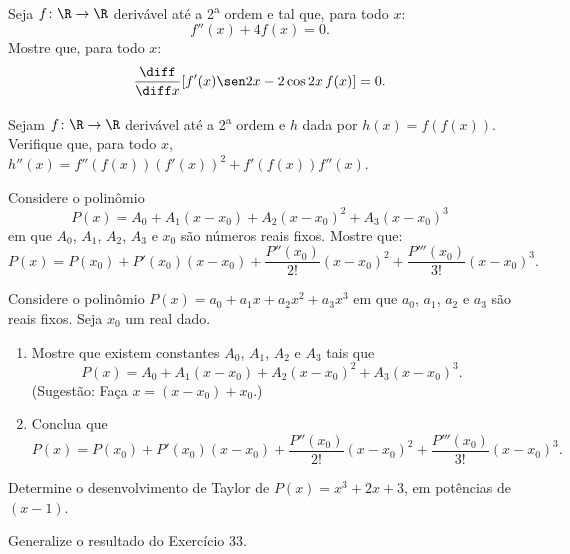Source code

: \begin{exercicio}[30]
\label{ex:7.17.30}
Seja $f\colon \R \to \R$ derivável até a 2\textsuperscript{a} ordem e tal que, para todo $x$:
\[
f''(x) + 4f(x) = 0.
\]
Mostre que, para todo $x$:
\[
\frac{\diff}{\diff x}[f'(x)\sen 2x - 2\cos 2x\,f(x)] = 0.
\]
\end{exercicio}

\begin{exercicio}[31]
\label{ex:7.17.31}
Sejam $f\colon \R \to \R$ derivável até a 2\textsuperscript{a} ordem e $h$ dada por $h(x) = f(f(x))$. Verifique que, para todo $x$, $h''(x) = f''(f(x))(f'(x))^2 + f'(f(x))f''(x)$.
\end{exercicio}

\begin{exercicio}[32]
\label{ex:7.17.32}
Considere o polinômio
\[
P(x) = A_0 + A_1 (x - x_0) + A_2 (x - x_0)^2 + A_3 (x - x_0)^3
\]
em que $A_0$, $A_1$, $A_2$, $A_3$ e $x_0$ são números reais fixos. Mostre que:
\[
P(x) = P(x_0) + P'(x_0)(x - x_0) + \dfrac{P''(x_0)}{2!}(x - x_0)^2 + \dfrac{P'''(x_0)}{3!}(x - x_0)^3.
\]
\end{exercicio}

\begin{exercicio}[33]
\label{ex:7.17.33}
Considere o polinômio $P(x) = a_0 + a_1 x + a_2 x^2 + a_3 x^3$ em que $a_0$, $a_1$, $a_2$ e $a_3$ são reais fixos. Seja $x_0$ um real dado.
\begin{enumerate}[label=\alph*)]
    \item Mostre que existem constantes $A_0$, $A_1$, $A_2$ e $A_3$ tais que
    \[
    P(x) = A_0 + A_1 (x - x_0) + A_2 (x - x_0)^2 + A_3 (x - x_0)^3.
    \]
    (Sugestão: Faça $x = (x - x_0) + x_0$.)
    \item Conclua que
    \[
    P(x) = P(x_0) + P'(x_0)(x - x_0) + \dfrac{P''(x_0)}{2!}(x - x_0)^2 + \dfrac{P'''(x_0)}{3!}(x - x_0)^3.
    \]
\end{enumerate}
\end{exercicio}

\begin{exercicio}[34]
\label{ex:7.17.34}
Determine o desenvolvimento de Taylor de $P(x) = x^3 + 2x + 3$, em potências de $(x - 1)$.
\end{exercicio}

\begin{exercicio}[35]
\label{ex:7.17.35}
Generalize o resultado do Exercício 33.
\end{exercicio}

...

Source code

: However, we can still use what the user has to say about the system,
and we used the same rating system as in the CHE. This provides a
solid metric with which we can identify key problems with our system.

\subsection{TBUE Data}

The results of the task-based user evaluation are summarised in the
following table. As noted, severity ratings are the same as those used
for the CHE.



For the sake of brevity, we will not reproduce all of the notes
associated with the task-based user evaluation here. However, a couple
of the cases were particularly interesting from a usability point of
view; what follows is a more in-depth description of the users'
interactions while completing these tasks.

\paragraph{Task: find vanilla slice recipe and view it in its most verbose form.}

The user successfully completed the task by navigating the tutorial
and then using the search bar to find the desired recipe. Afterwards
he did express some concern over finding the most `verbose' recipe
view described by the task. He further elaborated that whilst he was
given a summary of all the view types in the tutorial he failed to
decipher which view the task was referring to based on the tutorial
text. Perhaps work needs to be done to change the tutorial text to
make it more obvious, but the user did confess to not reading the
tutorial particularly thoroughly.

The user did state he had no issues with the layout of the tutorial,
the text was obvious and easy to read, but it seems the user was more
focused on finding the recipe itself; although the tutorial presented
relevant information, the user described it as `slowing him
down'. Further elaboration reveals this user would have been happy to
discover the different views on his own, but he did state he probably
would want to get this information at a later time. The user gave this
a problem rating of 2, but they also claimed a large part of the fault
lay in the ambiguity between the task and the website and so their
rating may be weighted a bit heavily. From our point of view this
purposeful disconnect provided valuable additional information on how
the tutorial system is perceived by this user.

» **The task**: Taking the records above as input, show every line in which the word "enumerate" is present.

» **Answer for this exercise**:
\begin{enumerate}[label=\alph*)]
\end{enumerate}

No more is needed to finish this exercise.